Information provided Block Start
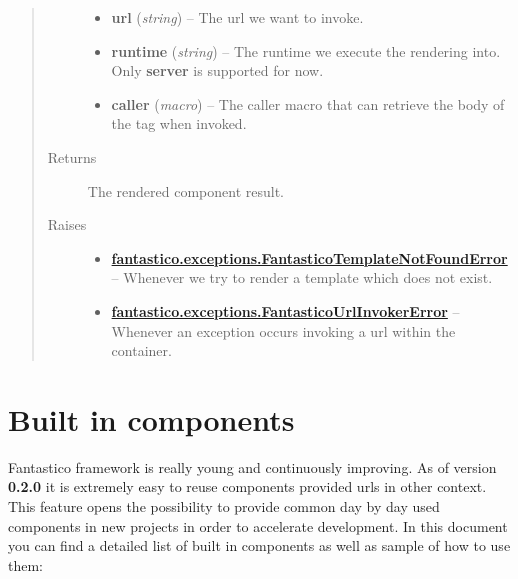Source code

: \documentclass[letterpaper,10pt,english]{sphinxmanual}
\begin{document}
\begin{fulllineitems}
\begin{fulllineitems}
\begin{quote}
\begin{description}
\begin{itemize}
\item {} 
\textbf{url} (\emph{string}) -- The url we want to invoke.

\item {} 
\textbf{runtime} (\emph{string}) -- The runtime we execute the rendering into. Only \textbf{server} is supported for now.

\item {} 
\textbf{caller} (\emph{macro}) -- The caller macro that can retrieve the body of the tag when invoked.

\end{itemize}

\item[{Returns}] \leavevmode
The rendered component result.

\item[{Raises}] \leavevmode\begin{itemize}
\item {} 
{\hyperref[features/exceptions:fantastico.exceptions.FantasticoTemplateNotFoundError]{\textbf{fantastico.exceptions.FantasticoTemplateNotFoundError}}} -- Whenever we try to render a template which does not exist.

\item {} 
{\hyperref[features/exceptions:fantastico.exceptions.FantasticoUrlInvokerError]{\textbf{fantastico.exceptions.FantasticoUrlInvokerError}}} -- Whenever an exception occurs invoking a url within the container.

\end{itemize}

\end{description}\end{quote}

\end{fulllineitems}


\end{fulllineitems}



\section{Built in components}
\label{features/components_builtin::doc}\label{features/components_builtin:built-in-components}
Fantastico framework is really young and continuously improving. As of version \textbf{0.2.0} it is extremely easy to reuse components
provided urls in other context. This feature opens the possibility to provide common day by day used components in
new projects in order to accelerate development. In this document you can find a detailed list of built in components
as well as sample of how to use them:
\end{document}
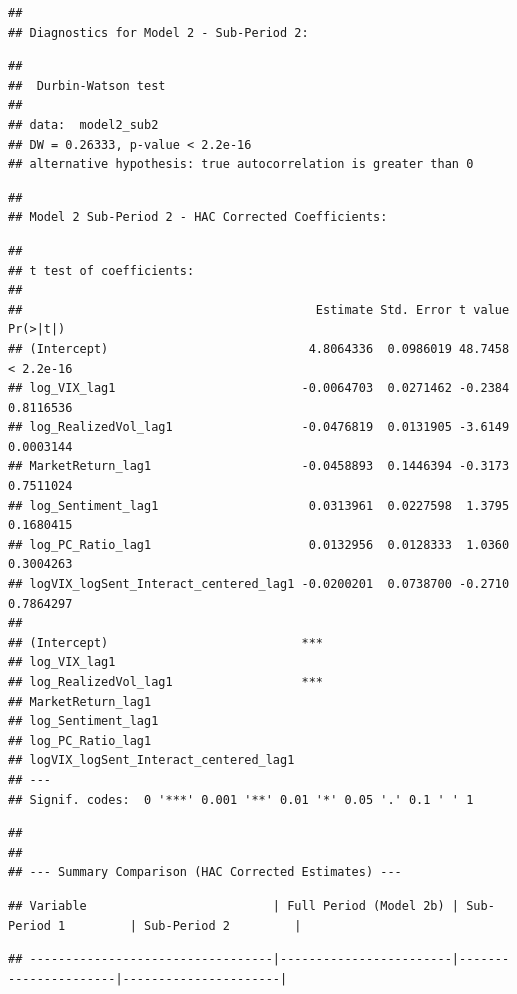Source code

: \documentclass[
]{article}
\begin{document}
\begin{verbatim}
## 
## Diagnostics for Model 2 - Sub-Period 2:
\end{verbatim}

\begin{verbatim}
## 
##  Durbin-Watson test
## 
## data:  model2_sub2
## DW = 0.26333, p-value < 2.2e-16
## alternative hypothesis: true autocorrelation is greater than 0
\end{verbatim}

\begin{verbatim}
## 
## Model 2 Sub-Period 2 - HAC Corrected Coefficients:
\end{verbatim}

\begin{verbatim}
## 
## t test of coefficients:
## 
##                                         Estimate Std. Error t value  Pr(>|t|)
## (Intercept)                            4.8064336  0.0986019 48.7458 < 2.2e-16
## log_VIX_lag1                          -0.0064703  0.0271462 -0.2384 0.8116536
## log_RealizedVol_lag1                  -0.0476819  0.0131905 -3.6149 0.0003144
## MarketReturn_lag1                     -0.0458893  0.1446394 -0.3173 0.7511024
## log_Sentiment_lag1                     0.0313961  0.0227598  1.3795 0.1680415
## log_PC_Ratio_lag1                      0.0132956  0.0128333  1.0360 0.3004263
## logVIX_logSent_Interact_centered_lag1 -0.0200201  0.0738700 -0.2710 0.7864297
##                                          
## (Intercept)                           ***
## log_VIX_lag1                             
## log_RealizedVol_lag1                  ***
## MarketReturn_lag1                        
## log_Sentiment_lag1                       
## log_PC_Ratio_lag1                        
## logVIX_logSent_Interact_centered_lag1    
## ---
## Signif. codes:  0 '***' 0.001 '**' 0.01 '*' 0.05 '.' 0.1 ' ' 1
\end{verbatim}

\begin{verbatim}
## 
## 
## --- Summary Comparison (HAC Corrected Estimates) ---
\end{verbatim}

\begin{verbatim}
## Variable                          | Full Period (Model 2b) | Sub-Period 1         | Sub-Period 2         |
\end{verbatim}

\begin{verbatim}
## ----------------------------------|------------------------|----------------------|----------------------|
\end{verbatim}
\end{document}
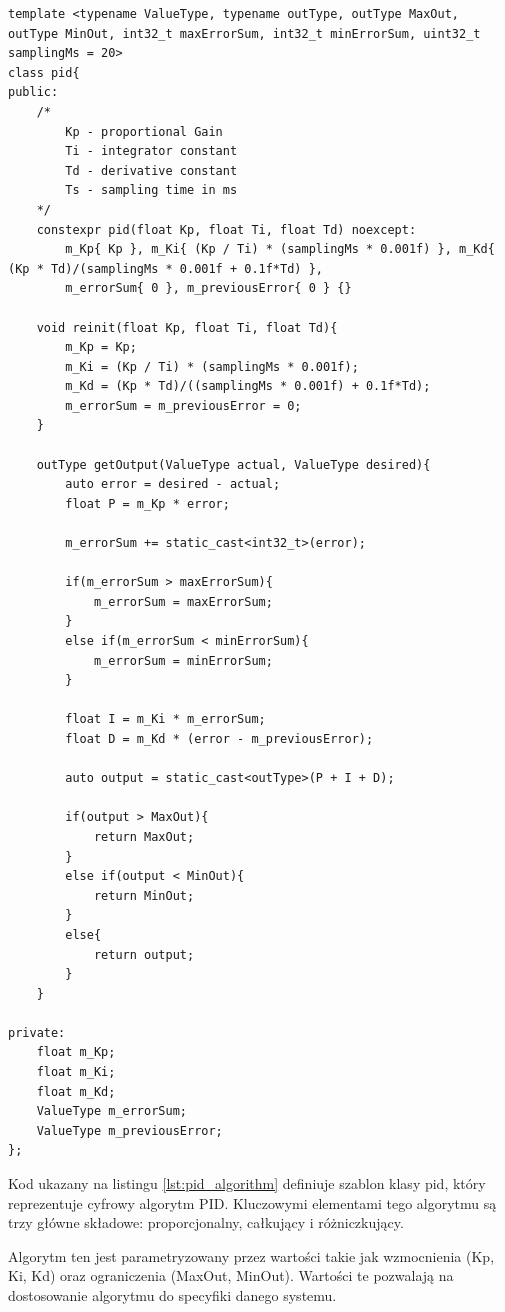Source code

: \documentclass[12pt,twoside]{article}
\begin{document}
\begin{lstlisting}[caption={Kod implementacji cyfrowego algorytmu PID}, label={lst:pid_algorithm}]
template <typename ValueType, typename outType, outType MaxOut, outType MinOut, int32_t maxErrorSum, int32_t minErrorSum, uint32_t samplingMs = 20>
class pid{
public:
    /*
        Kp - proportional Gain
        Ti - integrator constant
        Td - derivative constant
        Ts - sampling time in ms
    */
    constexpr pid(float Kp, float Ti, float Td) noexcept:
        m_Kp{ Kp }, m_Ki{ (Kp / Ti) * (samplingMs * 0.001f) }, m_Kd{ (Kp * Td)/(samplingMs * 0.001f + 0.1f*Td) },
        m_errorSum{ 0 }, m_previousError{ 0 } {}
    
    void reinit(float Kp, float Ti, float Td){
        m_Kp = Kp;
        m_Ki = (Kp / Ti) * (samplingMs * 0.001f);
        m_Kd = (Kp * Td)/((samplingMs * 0.001f) + 0.1f*Td);
        m_errorSum = m_previousError = 0;
    }

    outType getOutput(ValueType actual, ValueType desired){
        auto error = desired - actual;
        float P = m_Kp * error;
        
        m_errorSum += static_cast<int32_t>(error);

        if(m_errorSum > maxErrorSum){
            m_errorSum = maxErrorSum;
        }
        else if(m_errorSum < minErrorSum){
            m_errorSum = minErrorSum; 
        }

        float I = m_Ki * m_errorSum;
        float D = m_Kd * (error - m_previousError);

        auto output = static_cast<outType>(P + I + D);

        if(output > MaxOut){
            return MaxOut;
        }
        else if(output < MinOut){
            return MinOut;
        }
        else{
            return output;
        }
    }

private:
    float m_Kp;
    float m_Ki;
    float m_Kd;
    ValueType m_errorSum;
    ValueType m_previousError;
};
\end{lstlisting}

Kod ukazany na listingu \ref{lst:pid_algorithm} definiuje szablon klasy pid, który reprezentuje cyfrowy algorytm PID. Kluczowymi elementami tego algorytmu są trzy główne składowe: proporcjonalny, całkujący i różniczkujący.

Algorytm ten jest parametryzowany przez wartości takie jak wzmocnienia (Kp, Ki, Kd) oraz ograniczenia (MaxOut, MinOut). Wartości te pozwalają na dostosowanie algorytmu do specyfiki danego systemu.
\end{document}
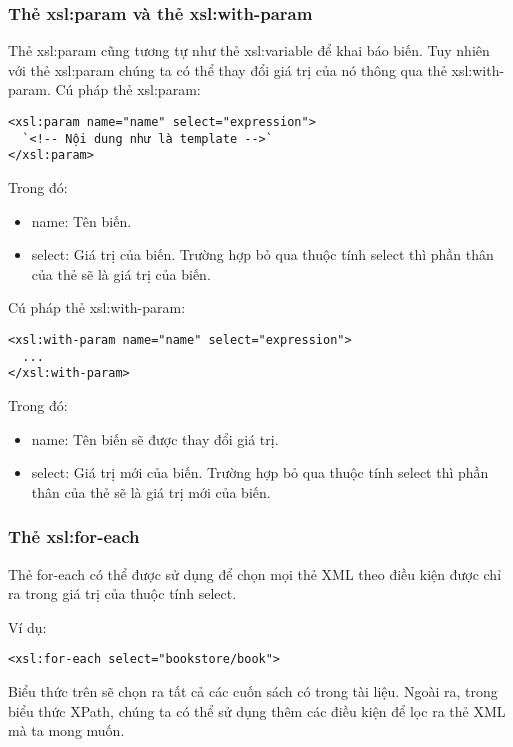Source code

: \subsubsection {Thẻ xsl:param và thẻ xsl:with-param}
Thẻ {\ttfamily xsl:param} cũng tương tự như thẻ {\ttfamily xsl:variable} để khai báo biến. Tuy nhiên với thẻ {\ttfamily xsl:param} chúng ta có thể thay đổi giá trị của nó thông qua thẻ {\ttfamily xsl:with-param}. Cú pháp thẻ {\ttfamily xsl:param}:
\lstset{language=XML}
\begin{lstlisting}[escapechar=`]
<xsl:param name="name" select="expression">
  `<!-- Nội dung như là template -->`
</xsl:param>
\end{lstlisting}
Trong đó:
\begin{itemize}

\item {\ttfamily name}: Tên biến.

\item {\ttfamily select}: Giá trị của biến. Trường hợp bỏ qua thuộc tính {\ttfamily select} thì phần thân của thẻ sẽ là giá trị của biến.
\end{itemize} 
Cú pháp thẻ {\ttfamily xsl:with-param}:
\lstset{language=XML}
\begin{lstlisting}[escapechar=`]
<xsl:with-param name="name" select="expression">
  ...
</xsl:with-param>
\end{lstlisting}
Trong đó:
\begin{itemize}
\item {\ttfamily name}: Tên biến sẽ được thay đổi giá trị.

\item {\ttfamily select}: Giá trị mới của biến. Trường hợp bỏ qua thuộc tính {\ttfamily select} thì phần thân của thẻ sẽ là giá trị mới của biến.
\end{itemize}  
\subsubsection {Thẻ xsl:for-each}
Thẻ {\ttfamily for-each} có thể được sử dụng để chọn mọi thẻ XML theo điều kiện được chỉ ra trong giá trị của thuộc tính {\ttfamily select}.

Ví dụ:
\lstset{language=XML}
\begin{lstlisting}[escapechar=`]
	<xsl:for-each select="bookstore/book">
\end{lstlisting}

Biểu thức trên sẽ chọn ra tất cả các cuốn sách có trong tài liệu. Ngoài ra, trong biểu thức XPath, chúng ta có thể sử dụng thêm các điều kiện để lọc ra thẻ XML mà ta mong muốn. 

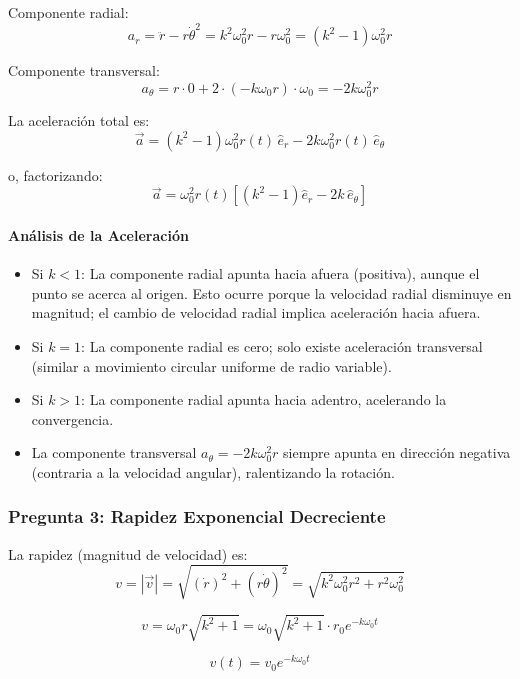 \begin{sol}
Componente radial:
$$a_r = \ddot{r} - r\dot{\theta}^2 = k^2 \omega_0^2 r - r \omega_0^2 = (k^2 - 1) \omega_0^2 r$$

Componente transversal:
$$a_\theta = r \cdot 0 + 2 \cdot (-k\omega_0 r) \cdot \omega_0 = -2k\omega_0^2 r$$

La aceleración total es:
\begin{equation}
\boxed{\vec{a} = (k^2 - 1) \omega_0^2 r(t) \, \hat{e}_r - 2k\omega_0^2 r(t) \, \hat{e}_\theta}
\end{equation}

o, factorizando:
\begin{equation}
\vec{a} = \omega_0^2 r(t) \left[ (k^2 - 1) \hat{e}_r - 2k \, \hat{e}_\theta \right]
\end{equation}

\paragraph{Análisis de la Aceleración}

\begin{itemize}
    \item Si $k < 1$: La componente radial apunta hacia afuera (positiva), aunque el punto se acerca al origen. Esto ocurre porque la velocidad radial disminuye en magnitud; el cambio de velocidad radial implica aceleración hacia afuera.
    \item Si $k = 1$: La componente radial es cero; solo existe aceleración transversal (similar a movimiento circular uniforme de radio variable).
    \item Si $k > 1$: La componente radial apunta hacia adentro, acelerando la convergencia.
    \item La componente transversal $a_\theta = -2k\omega_0^2 r$ siempre apunta en dirección negativa (contraria a la velocidad angular), ralentizando la rotación.
\end{itemize}

\subsubsection*{Pregunta 3: Rapidez Exponencial Decreciente}

La rapidez (magnitud de velocidad) es:
$$v = |\vec{v}| = \sqrt{(\dot{r})^2 + (r\dot{\theta})^2} = \sqrt{k^2\omega_0^2 r^2 + r^2 \omega_0^2}$$

$$v = \omega_0 r \sqrt{k^2 + 1} = \omega_0 \sqrt{k^2 + 1} \cdot r_0 e^{-k\omega_0 t}$$

\begin{equation}
\boxed{v(t) = v_0 e^{-k\omega_0 t}}
\end{equation}


\end{sol}
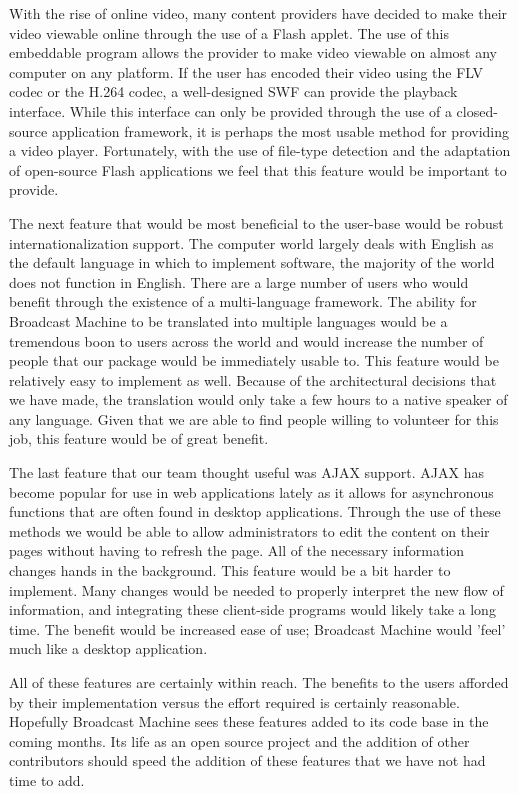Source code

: \documentclass[a4paper,12pt]{report}
\begin{document}
With the rise of online video, many content providers have decided to make their video viewable online through the use of a Flash applet.
The use of this embeddable program allows the provider to make video viewable on almost any computer on any platform.
If the user has encoded their video using the FLV codec or the H.264 codec, a well-designed SWF can provide the playback interface.
While this interface can only be provided through the use of a closed-source application framework, it is perhaps the most usable method for providing a video player.
Fortunately, with the use of file-type detection and the adaptation of open-source Flash applications we feel that this feature would be important to provide.

The next feature that would be most beneficial to the user-base would be robust internationalization support.
The computer world largely deals with English as the default language in which to implement software, the majority of the world does not function in English.
There are a large number of users who would benefit through the existence of a multi-language framework.
The ability for Broadcast Machine to be translated into multiple languages would be a tremendous boon to users across the world and would increase the number of people that our package would be immediately usable to.
This feature would be relatively easy to implement as well.
Because of the architectural decisions that we have made, the translation would only take a few hours to a native speaker of any language.
Given that we are able to find people willing to volunteer for this job, this feature would be of great benefit.

The last feature that our team thought useful was AJAX support.
AJAX has become popular for use in web applications lately as it allows for asynchronous functions that are often found in desktop applications.
Through the use of these methods we would be able to allow administrators to edit the content on their pages without having to refresh the page.
All of the necessary information changes hands in the background.
This feature would be a bit harder to implement.
Many changes would be needed to properly interpret the new flow of information, and integrating these client-side programs would likely take a long time.
The benefit would be increased ease of use; Broadcast Machine would 'feel' much like a desktop application.

All of these features are certainly within reach.
The benefits to the users afforded by their implementation versus the effort required is certainly reasonable.
Hopefully Broadcast Machine sees these features added to its code base in the coming months.
Its life as an open source project and the addition of other contributors should speed the addition of these features that we have not had time to add.
 
\end{document}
Information provided Block End
[Assigned task]
Set down exactly the lines running from the beginning of the entries above to the line that contains "want to invoke.", including both, and leave out pictures.

[Your solution]
Source code

: \documentclass[letterpaper,10pt,english]{sphinxmanual}
\begin{document}
\begin{fulllineitems}
\begin{fulllineitems}
\begin{quote}
\begin{description}
\begin{itemize}
\item {} 
\textbf{url} (\emph{string}) -- The url we want to invoke.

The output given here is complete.